# ONR Colour/Smell



## lucky_paddy (Feb 14, 2010)

I just got some ONR from a different supplier (reliable).

It's been a while since I bought some and this one looks (deeper blue) and smells different (fruitier). My last ONR had New Formula sticker, as has this one.

My question - has it's been changed again/recently? (with an even newer 'new formula')

God I hope this make sense.

As ever, thanks in advance.


----------



## lowejackson (Feb 23, 2006)

My understanding is the last big change in ONR occurred in 2012, there might have been some minor tweaks to the formula but I cannot think of any posts which talked about this. I still have the older version so cannot really say anything about the colour or smell.


----------



## S63 (Jan 5, 2007)

Yes the colour and odour did change very slightly with version 2.


----------



## Lowiepete (Mar 29, 2009)

S63 said:


> Yes the colour and odour did change very slightly with version 2.

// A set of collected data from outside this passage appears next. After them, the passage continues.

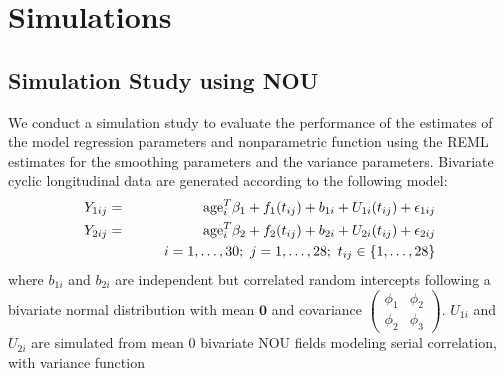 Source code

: \documentclass[article,lineno]{biometrika}
\begin{document}
%
%
%

\section{Simulations} \label{simulation}
\subsection{Simulation Study using NOU}
We conduct a  simulation study to evaluate the performance of the estimates of the model regression parameters and nonparametric function using the REML estimates for the smoothing parameters and the variance parameters. Bivariate cyclic longitudinal data are generated according to the following model:
\begin{eqnarray*}
Y_{1ij} &=& {\rm age}_i^T  \beta_1 + f_1(t_{ij}) + b_{1i} + U_{1i}(t_{ij}) + \epsilon_{1ij}  \\
Y_{2ij} &=& {\rm age}_i^T  \beta_2 + f_2(t_{ij}) + b_{2i} + U_{2i}(t_{ij}) + \epsilon_{2ij} \\
&& \quad\quad i = 1, \dots, 30; \ j = 1, \dots, 28; \ t_{ij} \in \{1, \dots, 28\}
\end{eqnarray*}
where $ b_{1i}$ and $ b_{2i}$ are independent but correlated random intercepts following a bivariate normal distribution with mean $\bm 0$ and covariance 
$
\begin{pmatrix}
\phi_{1} &   \phi_{2}  \\
\phi_{2} &   \phi_{3} 
\end{pmatrix}.
$
$U_{1i}$ and $U_{2i}$ are simulated from mean $0$ bivariate NOU fields modeling serial correlation, with variance function 
\end{document}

The 2012 Version takes it to #3...

Despite popular belief that it might have only just landed from a place beyond
Mars, ONR has been around quite a few years now. 

Regards,
Steve


----------



## lowejackson (Feb 23, 2006)

Lowiepete said:


> ....
> 
> Despite popular belief that it might have only just landed from a place beyond
> Mars, ONR has been around quite a few years now.
> ...


Steve, you may have a better idea than I do but I think ONR was released in early 2006 or maybe late 2005


----------



## S63 (Jan 5, 2007)

Lowiepete said:


> The 2012 Version takes it to #3...
> 
> Despite popular belief that it might have only just landed from a place beyond
> Mars, ONR has been around quite a few years now.
> ...


Whatever version it was in 2012 ...it changed..as one would expect.:thumb:


----------



## lucky_paddy (Feb 14, 2010)

Hi, as an extra question to ONR experts, have you tried the Wash+Wax version and if so how do you rate it?


----------



## lowejackson (Feb 23, 2006)

lucky_paddy said:


> Hi, as an extra question to ONR experts, have you tried the Wash+Wax version and if so how do you rate it?


Not tried it as perfectly happy with the basic ONR. Feedback from Autogeeks etc say it is a nice one step product. It would obviously limit what can be used after ONR+Wax but maybe for some the lack of options is useful.


----------